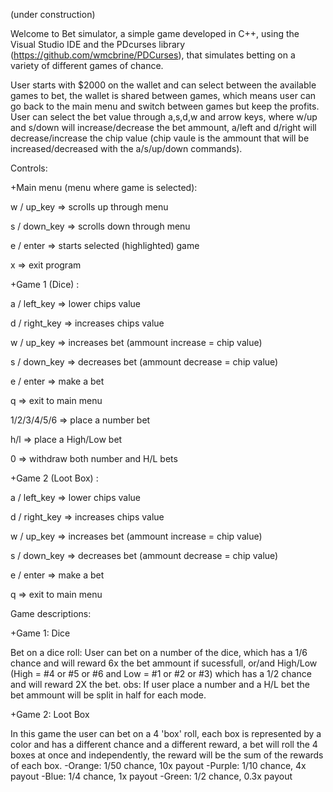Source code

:  (under construction)

  Welcome to Bet simulator, a simple game developed in C++, using the Visual Studio IDE and the PDcurses library (https://github.com/wmcbrine/PDCurses), that simulates betting on a variety of different games of chance. 

  User starts with $2000 on the wallet and can select between the available games to bet, the wallet is shared between games, which means user can go back to the main menu and switch between games but keep the profits. User can select the bet value through a,s,d,w and arrow keys, where w/up and s/down will increase/decrease the bet ammount, a/left and d/right will decrease/increase the chip value (chip vaule is the ammount that will be increased/decreased with the a/s/up/down commands).

 Controls: 

+Main menu (menu where game is selected):

  w / up_key    => scrolls up through menu

  s / down_key  => scrolls down through menu

  e / enter     => starts selected (highlighted) game

  x             => exit program

+Game 1 (Dice) :

  a / left_key  => lower chips value

  d / right_key => increases chips value

  w / up_key    => increases bet (ammount increase = chip value)

  s / down_key  => decreases bet (ammount decrease = chip value)

  e / enter     => make a bet

  q             => exit to main menu

  1/2/3/4/5/6   => place a number bet

  h/l           => place a High/Low bet

  0             => withdraw both number and H/L bets


+Game 2 (Loot Box) :

  a / left_key  => lower chips value

  d / right_key => increases chips value

  w / up_key    => increases bet (ammount increase = chip value)

  s / down_key  => decreases bet (ammount decrease = chip value)

  e / enter     => make a bet

  q             => exit to main menu
  

  Game descriptions:
 
 +Game 1: Dice

  Bet on a dice roll: User can bet on a number of the dice, which has a 1/6 chance and will reward 6x the bet ammount if sucessfull, or/and High/Low (High = #4 or #5 or #6 and Low = #1 or #2 or #3) which has a 1/2 chance and will reward 2X the bet. 
   obs: If user place a number and a H/L bet the bet ammount will be split in half for each mode.

 +Game 2: Loot Box

  In this game the user can bet on a 4 'box' roll, each box is represented by a color and has a different chance and a different reward, a bet will roll the 4 boxes at once and independently, the reward will be the sum of the rewards of each box.
    -Orange: 1/50 chance, 10x payout 
    -Purple: 1/10 chance, 4x payout
    -Blue:   1/4 chance,  1x payout
    -Green:  1/2 chance,  0.3x payout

============

## Task to carry out
Wherever the string "payout" shows up in the material, copy the line that holds it.

## Written answer
    -Orange: 1/50 chance, 10x payout 
    -Purple: 1/10 chance, 4x payout
    -Blue:   1/4 chance,  1x payout
    -Green:  1/2 chance,  0.3x payout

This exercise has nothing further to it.